> **TASK INSTRUCTIONS**
Set down exactly the stretch of lines below that opens at the line containing "Desenvolver métodos de" and continues through the last line of the entries, and nothing else.

> **LISTED ENTRIES**
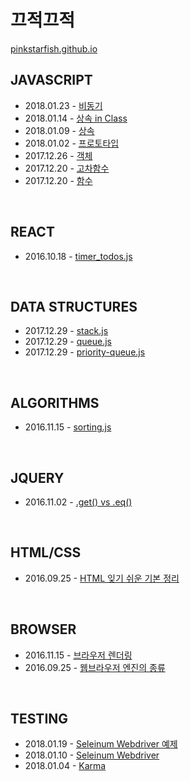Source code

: 끄적끄적
======================

[pinkstarfish.github.io](https://pinkstarfish.github.io)
 
## JAVASCRIPT
* 2018.01.23 - [비동기](https://github.com/pinkstarfish/pinkstarfish.github.io/blob/master/_posts/2018-01-23-async.md)
* 2018.01.14 - [상속 in Class](https://github.com/pinkstarfish/pinkstarfish.github.io/blob/master/_posts/2018-01-14-inheritance-in-class.md)
* 2018.01.09 - [상속](https://github.com/pinkstarfish/pinkstarfish.github.io/blob/master/_posts/2018-01-09-inheritance.md)
* 2018.01.02 - [프로토타입](https://github.com/pinkstarfish/pinkstarfish.github.io/blob/master/_posts/2018-01-02-prototype.md)
* 2017.12.26 - [객체](https://github.com/pinkstarfish/pinkstarfish.github.io/blob/master/_posts/2017-12-26-basic-object.md)
* 2017.12.20 - [고차함수](https://github.com/pinkstarfish/pinkstarfish.github.io/blob/master/_posts/2017-12-20-higher-order-function.md)
* 2017.12.20 - [함수](https://github.com/pinkstarfish/pinkstarfish.github.io/blob/master/_posts/2017-12-20-basic-function.md)  
 
<br>
 
## REACT
* 2016.10.18 - [timer_todos.js](https://github.com/pinkstarfish/pinkstarfish.github.io/blob/master/_posts/2016-10-18-react-timer-todos.md)
 
<br>
 
## DATA STRUCTURES
* 2017.12.29 - [stack.js](https://github.com/pinkstarfish/pinkstarfish.github.io/blob/master/_posts/2017-12-29-stack.md)
* 2017.12.29 - [queue.js](https://github.com/pinkstarfish/pinkstarfish.github.io/blob/master/_posts/2017-12-29-queue.md)
* 2017.12.29 - [priority-queue.js](https://github.com/pinkstarfish/pinkstarfish.github.io/blob/master/_posts/2017-12-29-priority-queue.md)
 
<br>
 
## ALGORITHMS
* 2016.11.15 - [sorting.js](https://github.com/pinkstarfish/pinkstarfish.github.io/blob/master/_posts/2016-11-15-sorting.md)
 
<br>
 
## JQUERY
* 2016.11.02 - [.get() vs .eq()](https://github.com/pinkstarfish/pinkstarfish.github.io/blob/master/_posts/2016-11-02-get-vs-eq.md)
 
<br>
 
## HTML/CSS
* 2016.09.25 - [HTML 잊기 쉬운 기본 정리](https://github.com/pinkstarfish/pinkstarfish.github.io/blob/master/_posts/2016-09-25-html-basic.md)
 
<br>
 
## BROWSER
* 2016.11.15 - [브라우저 렌더링](https://github.com/pinkstarfish/pinkstarfish.github.io/blob/master/_posts/2016-11-15-rendering.md)
* 2016.09.25 - [웹브라우저 엔진의 종류](https://github.com/pinkstarfish/pinkstarfish.github.io/blob/master/_posts/2016-09-25-webbrowser-engine.md)
 
<br>
 
## TESTING
* 2018.01.19 - [Seleinum Webdriver 예제](https://github.com/pinkstarfish/pinkstarfish.github.io/blob/master/_posts/2018-01-19-how-to-use-selenium-webdriver.md)
* 2018.01.10 - [Seleinum Webdriver](https://github.com/pinkstarfish/pinkstarfish.github.io/blob/master/_posts/2018-01-10-what-is-selenium-webdriver.md)
* 2018.01.04 - [Karma](https://github.com/pinkstarfish/pinkstarfish.github.io/blob/master/_posts/2018-01-04-what-is-karma.md)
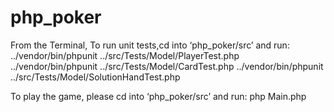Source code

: # php_poker

From the Terminal, 
To run unit tests,cd into ‘php_poker/src’ and run: 
../vendor/bin/phpunit ../src/Tests/Model/PlayerTest.php
../vendor/bin/phpunit ../src/Tests/Model/CardTest.php
../vendor/bin/phpunit ../src/Tests/Model/SolutionHandTest.php

To play the game, please cd into ‘php_poker/src’ and run:
php Main.php
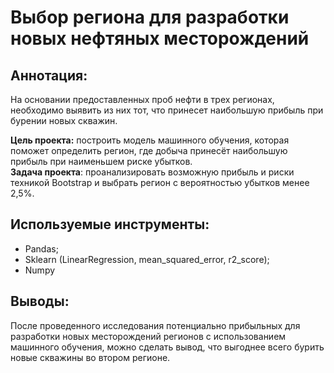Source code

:# Выбор региона для разработки новых нефтяных месторождений

## Аннотация:
На основании предоставленных проб нефти в трех регионах, необходимо выявить из них тот, что принесет наибольшую прибыль при бурении новых скважин. 

**Цель проекта:** построить модель машинного обучения, которая поможет определить регион, где добыча принесёт наибольшую прибыль при наименьшем риске убытков. \
**Задача проекта**: проанализировать возможную прибыль и риски техникой Bootstrap и выбрать регион с вероятностью убытков менее 2,5%.

## Используемые инструменты:
- Pandas; 
- Sklearn (LinearRegression, mean_squared_error, r2_score);
- Numpy

## Выводы:
После проведенного исследования потенциально прибыльных для разработки новых месторождений регионов с использованием машинного обучения, можно сделать вывод, что выгоднее всего бурить новые скважины во втором регионе.
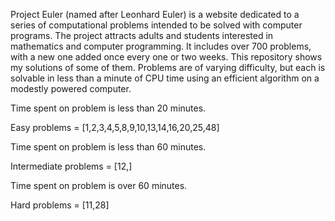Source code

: Project Euler (named after Leonhard Euler) is a website dedicated to a series of computational problems intended to be solved with computer programs.
The project attracts adults and students interested in mathematics and computer programming.
It includes over 700 problems, with a new one added once every one or two weeks. This repository shows my solutions of some of them.
Problems are of varying difficulty, but each is solvable in less than a minute of CPU time using an efficient algorithm on a modestly powered computer.

Time spent on problem is less than 20 minutes.

Easy problems = [1,2,3,4,5,8,9,10,13,14,16,20,25,48]

Time spent on problem is less than 60 minutes.

Intermediate problems = [12,]

Time spent on problem is over 60 minutes.

Hard problems = [11,28]


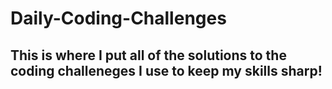 # Daily-Coding-Challenges
## This is where I put all of the solutions to the coding challeneges I use to keep my skills sharp! 
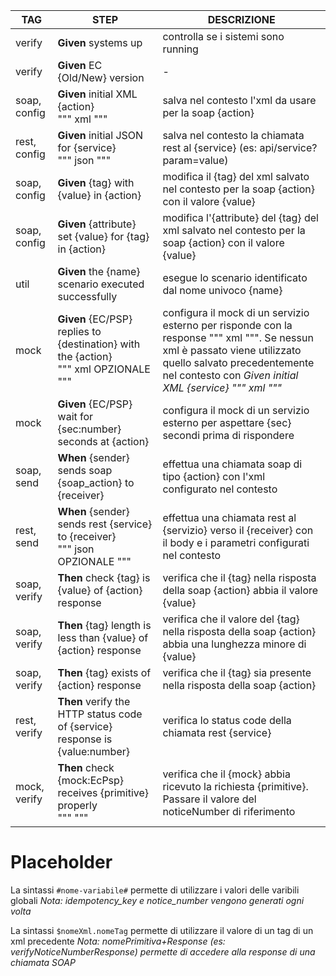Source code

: | TAG          | STEP                                                                                      | DESCRIZIONE                                                                                                                                                                                                                    |
|--------------|-------------------------------------------------------------------------------------------|--------------------------------------------------------------------------------------------------------------------------------------------------------------------------------------------------------------------------------|
| verify       | **Given** systems up                                                                      | controlla se i sistemi sono running                                                                                                                                                                                            |                                                          
| verify       | **Given** EC {Old/New} version                                                            | -                                                                                                                                                                                                                              |                                                
| soap, config | **Given** initial XML {action}   <br/>""" xml """                                         | salva nel contesto l'xml da usare per la soap {action}                                                                                                                                                                         |                            
| rest, config | **Given** initial JSON for {service} <br/> """ json """                                   | salva nel contesto la chiamata rest al {service} (es: api/service?param=value)                                                                                                                                   |         
| soap, config | **Given** {tag} with {value} in {action}                                                  | modifica il {tag} del xml salvato nel contesto per la soap {action} con il valore {value}                                                                                                                                      |                                     
| soap, config | **Given** {attribute} set {value} for {tag} in {action}                                   | modifica l'{attribute} del {tag} del xml salvato nel contesto per la soap {action} con il valore {value}                                                                                                                       |                      
| util         | **Given** the {name} scenario executed successfully                                       | esegue lo scenario identificato dal nome univoco {name}                                                                                                                                                                        |                               
| mock         | **Given** {EC/PSP} replies to {destination} with the {action}  <br/>""" xml OPZIONALE """ | configura il mock di un servizio esterno per risponde con la response """ xml """. Se nessun xml è passato viene utilizzato quello salvato precedentemente nel contesto con _Given initial XML {service} """ xml """_          |                   
| mock         | **Given** {EC/PSP} wait for {sec:number} seconds at {action}                              | configura il mock di un servizio esterno per aspettare {sec} secondi prima di rispondere                                                                                                                                       |
| soap, send   | **When** {sender} sends soap {soap_action} to {receiver}                                  | effettua una chiamata soap di tipo {action} con l'xml configurato nel contesto                                                                                                                                                 |                      
| rest, send   | **When** {sender} sends rest {service} to {receiver}<br/> """ json OPZIONALE """          | effettua una chiamata rest al {servizio} verso il {receiver} con il body e  i parametri configurati nel contesto                                                                                                               |                          
| soap, verify | **Then** check {tag} is {value} of {action} response                                      | verifica che il {tag} nella risposta della soap {action} abbia il valore {value}                                                                                                                                               |                          
| soap, verify | **Then** {tag} length is less than {value} of {action} response                           | verifica che il valore del {tag} nella risposta della soap {action} abbia una lunghezza minore di {value}                                                                                                                      |               
| soap, verify | **Then** {tag} exists of {action} response                                                | verifica che il {tag} sia presente nella risposta della soap {action}                                                                                                                                                          |                                    
| rest, verify | **Then** verify the HTTP status code of {service} response is {value:number}              | verifica lo status code della chiamata rest {service}                                                                                                                                                                          | 
| mock, verify | **Then** check {mock:EcPsp} receives {primitive} properly    <br/> """ <noticeNumber> """ | verifica che il {mock} abbia ricevuto la richiesta {primitive}. Passare il valore del noticeNumber di riferimento                                                                                                              |


# Placeholder
La sintassi `#nome-variabile#` permette di utilizzare i valori delle varibili globali
_Nota: idempotency_key e notice_number vengono generati ogni volta_

La sintassi `$nomeXml.nomeTag` permette di utilizzare il valore di un tag di un xml precedente
_Nota: nomePrimitiva+Response (es: verifyNoticeNumberResponse) permette di accedere alla response di una chiamata SOAP_
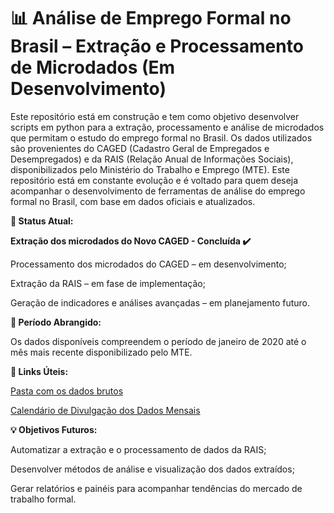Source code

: # 📊 Análise de Emprego Formal no Brasil – Extração e Processamento de Microdados (Em Desenvolvimento)
Este repositório está em construção e tem como objetivo desenvolver scripts em python para a extração, processamento e análise de microdados que permitam o estudo do emprego formal no Brasil. Os dados utilizados são provenientes do CAGED (Cadastro Geral de Empregados e Desempregados) e da RAIS (Relação Anual de Informações Sociais), disponibilizados pelo Ministério do Trabalho e Emprego (MTE). Este repositório está em constante evolução e é voltado para quem deseja acompanhar o desenvolvimento de ferramentas de análise do emprego formal no Brasil, com base em dados oficiais e atualizados.

**🔄 Status Atual:**

**Extração dos microdados do Novo CAGED - Concluída ✔️**

Processamento dos microdados do CAGED – em desenvolvimento;

Extração da RAIS – em fase de implementação;

Geração de indicadores e análises avançadas – em planejamento futuro.

**🔹 Período Abrangido:**

Os dados disponíveis compreendem o período de janeiro de 2020 até o mês mais recente disponibilizado pelo MTE.

**🔗 Links Úteis:**

[Pasta com os dados brutos](https://drive.google.com/file/d/1fxsJqGJF8c8A6Vq_3wzY-uHHTlghwjMs/view?usp=sharing)

[Calendário de Divulgação dos Dados Mensais](https://www.gov.br/trabalho-e-emprego/pt-br/assuntos/estatisticas-trabalho/o-pdet/calendario-de-divulgacao-do-novo-caged)

**💡 Objetivos Futuros:**

Automatizar a extração e o processamento de dados da RAIS;

Desenvolver métodos de análise e visualização dos dados extraídos;

Gerar relatórios e painéis para acompanhar tendências do mercado de trabalho formal.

> **RESPONSE TO THIS EXERCISE**
Desenvolver métodos de análise e visualização dos dados extraídos;

Gerar relatórios e painéis para acompanhar tendências do mercado de trabalho formal.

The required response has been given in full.